[Start of section]

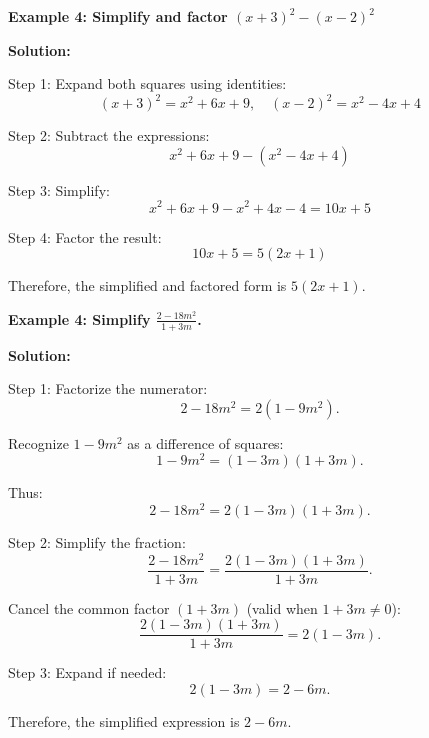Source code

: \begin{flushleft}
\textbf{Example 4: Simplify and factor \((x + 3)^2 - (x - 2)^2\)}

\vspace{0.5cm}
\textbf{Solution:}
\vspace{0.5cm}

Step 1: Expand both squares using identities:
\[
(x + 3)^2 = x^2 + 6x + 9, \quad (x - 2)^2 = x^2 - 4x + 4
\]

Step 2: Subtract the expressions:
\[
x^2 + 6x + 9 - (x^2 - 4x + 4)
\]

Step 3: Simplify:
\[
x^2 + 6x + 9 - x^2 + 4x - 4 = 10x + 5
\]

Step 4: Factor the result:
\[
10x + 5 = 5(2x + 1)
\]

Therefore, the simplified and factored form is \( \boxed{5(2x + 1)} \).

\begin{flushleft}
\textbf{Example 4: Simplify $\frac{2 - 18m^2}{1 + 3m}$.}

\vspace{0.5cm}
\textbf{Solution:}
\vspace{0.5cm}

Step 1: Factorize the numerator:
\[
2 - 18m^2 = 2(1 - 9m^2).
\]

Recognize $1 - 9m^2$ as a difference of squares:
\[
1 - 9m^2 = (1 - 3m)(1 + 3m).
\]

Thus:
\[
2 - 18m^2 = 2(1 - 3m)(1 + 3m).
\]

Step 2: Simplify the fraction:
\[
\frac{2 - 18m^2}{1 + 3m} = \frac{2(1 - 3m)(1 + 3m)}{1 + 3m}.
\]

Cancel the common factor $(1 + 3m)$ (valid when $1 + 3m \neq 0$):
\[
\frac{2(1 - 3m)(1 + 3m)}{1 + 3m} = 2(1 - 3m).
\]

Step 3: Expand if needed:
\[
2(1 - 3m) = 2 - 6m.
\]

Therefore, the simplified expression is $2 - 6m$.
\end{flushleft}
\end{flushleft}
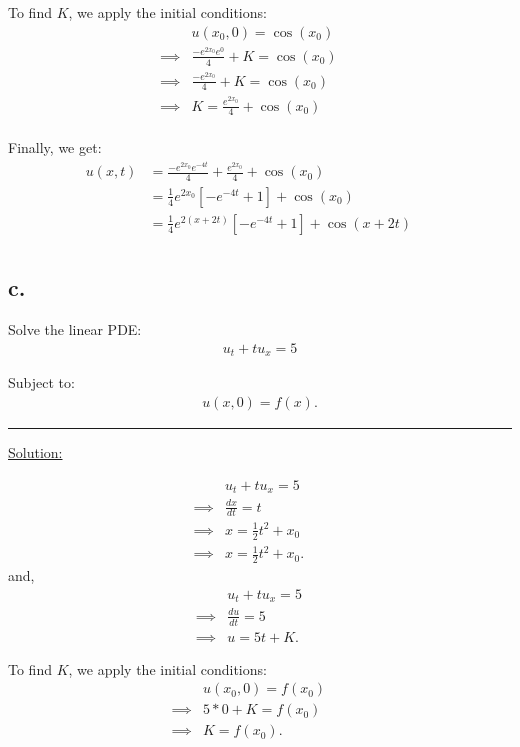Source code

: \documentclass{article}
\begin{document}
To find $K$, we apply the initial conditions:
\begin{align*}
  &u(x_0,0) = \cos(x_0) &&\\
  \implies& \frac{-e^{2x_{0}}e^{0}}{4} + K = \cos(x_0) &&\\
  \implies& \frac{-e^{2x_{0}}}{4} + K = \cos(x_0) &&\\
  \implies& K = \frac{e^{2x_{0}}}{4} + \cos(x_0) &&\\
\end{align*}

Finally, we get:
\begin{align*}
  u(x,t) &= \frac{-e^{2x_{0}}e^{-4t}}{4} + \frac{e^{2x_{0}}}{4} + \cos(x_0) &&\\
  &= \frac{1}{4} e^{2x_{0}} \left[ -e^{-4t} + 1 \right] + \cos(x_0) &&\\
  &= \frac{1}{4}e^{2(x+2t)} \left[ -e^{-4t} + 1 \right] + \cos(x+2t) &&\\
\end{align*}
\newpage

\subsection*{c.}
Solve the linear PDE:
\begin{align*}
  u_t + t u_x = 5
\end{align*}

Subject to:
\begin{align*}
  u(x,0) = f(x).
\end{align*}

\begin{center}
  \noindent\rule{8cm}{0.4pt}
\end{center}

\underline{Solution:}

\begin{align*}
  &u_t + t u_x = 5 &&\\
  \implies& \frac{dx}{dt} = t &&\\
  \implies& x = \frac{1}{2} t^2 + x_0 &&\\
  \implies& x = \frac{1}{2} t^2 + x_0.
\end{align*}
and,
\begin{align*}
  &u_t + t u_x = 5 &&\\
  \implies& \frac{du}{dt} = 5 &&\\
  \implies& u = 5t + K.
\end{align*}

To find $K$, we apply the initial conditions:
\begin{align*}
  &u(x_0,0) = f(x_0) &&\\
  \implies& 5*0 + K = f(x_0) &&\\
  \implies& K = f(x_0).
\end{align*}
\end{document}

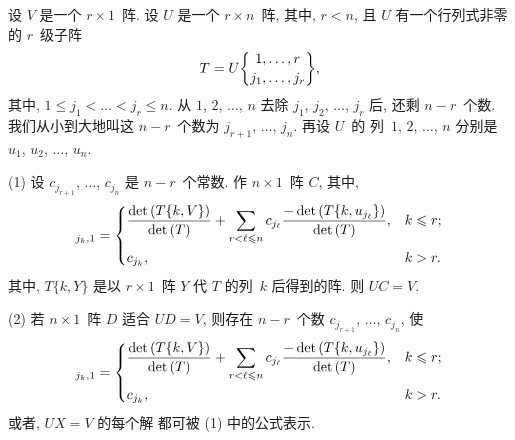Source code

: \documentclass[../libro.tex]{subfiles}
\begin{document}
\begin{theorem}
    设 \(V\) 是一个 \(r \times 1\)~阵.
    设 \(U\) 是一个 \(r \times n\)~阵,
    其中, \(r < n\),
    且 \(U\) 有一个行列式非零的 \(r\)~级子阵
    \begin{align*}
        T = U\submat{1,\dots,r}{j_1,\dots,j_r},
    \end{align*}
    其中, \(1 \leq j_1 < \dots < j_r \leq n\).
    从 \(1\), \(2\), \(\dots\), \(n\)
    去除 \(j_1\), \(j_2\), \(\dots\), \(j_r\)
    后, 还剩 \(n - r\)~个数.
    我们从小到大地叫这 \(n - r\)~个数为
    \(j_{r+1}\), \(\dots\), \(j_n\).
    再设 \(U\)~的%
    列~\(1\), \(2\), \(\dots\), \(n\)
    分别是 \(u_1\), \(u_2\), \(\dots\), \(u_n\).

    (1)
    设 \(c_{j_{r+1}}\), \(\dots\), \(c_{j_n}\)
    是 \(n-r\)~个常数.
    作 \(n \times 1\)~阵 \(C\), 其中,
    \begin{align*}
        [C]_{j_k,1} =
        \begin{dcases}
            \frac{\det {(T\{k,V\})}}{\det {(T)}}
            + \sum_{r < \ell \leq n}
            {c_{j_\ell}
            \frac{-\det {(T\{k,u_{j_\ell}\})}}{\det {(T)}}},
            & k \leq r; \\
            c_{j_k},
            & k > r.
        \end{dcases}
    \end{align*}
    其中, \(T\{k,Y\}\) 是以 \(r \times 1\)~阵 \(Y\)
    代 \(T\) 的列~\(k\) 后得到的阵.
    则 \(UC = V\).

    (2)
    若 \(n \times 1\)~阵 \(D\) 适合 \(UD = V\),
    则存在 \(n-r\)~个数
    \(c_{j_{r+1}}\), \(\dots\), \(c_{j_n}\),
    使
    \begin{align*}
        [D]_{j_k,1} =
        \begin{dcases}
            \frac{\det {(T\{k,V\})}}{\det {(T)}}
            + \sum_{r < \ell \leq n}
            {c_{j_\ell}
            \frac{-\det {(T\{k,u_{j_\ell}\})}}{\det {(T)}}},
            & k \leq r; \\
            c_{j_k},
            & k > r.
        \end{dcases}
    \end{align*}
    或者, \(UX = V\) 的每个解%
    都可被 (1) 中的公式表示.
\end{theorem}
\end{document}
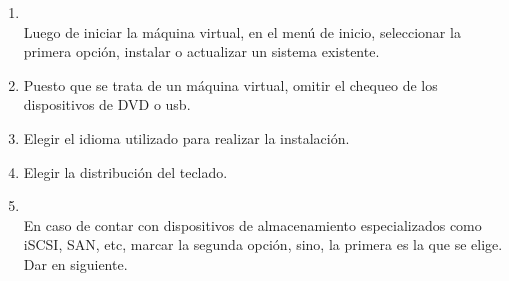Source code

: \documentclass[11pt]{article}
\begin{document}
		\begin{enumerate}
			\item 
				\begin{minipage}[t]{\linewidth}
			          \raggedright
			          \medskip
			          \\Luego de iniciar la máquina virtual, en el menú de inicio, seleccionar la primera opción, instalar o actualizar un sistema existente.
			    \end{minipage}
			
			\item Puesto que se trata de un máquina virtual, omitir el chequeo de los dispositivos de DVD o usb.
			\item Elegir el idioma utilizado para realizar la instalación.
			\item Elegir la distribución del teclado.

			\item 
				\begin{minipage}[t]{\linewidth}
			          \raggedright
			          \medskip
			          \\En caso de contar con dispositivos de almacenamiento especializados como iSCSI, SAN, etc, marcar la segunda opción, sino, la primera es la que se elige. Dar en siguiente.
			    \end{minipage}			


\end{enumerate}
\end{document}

[End of section]

→ **Your goal**: Working from the entries above, return all lines that contain "minipage".

→ **Task answer**:
				\begin{minipage}[t]{\linewidth}
			    \end{minipage}
				\begin{minipage}[t]{\linewidth}
			    \end{minipage}			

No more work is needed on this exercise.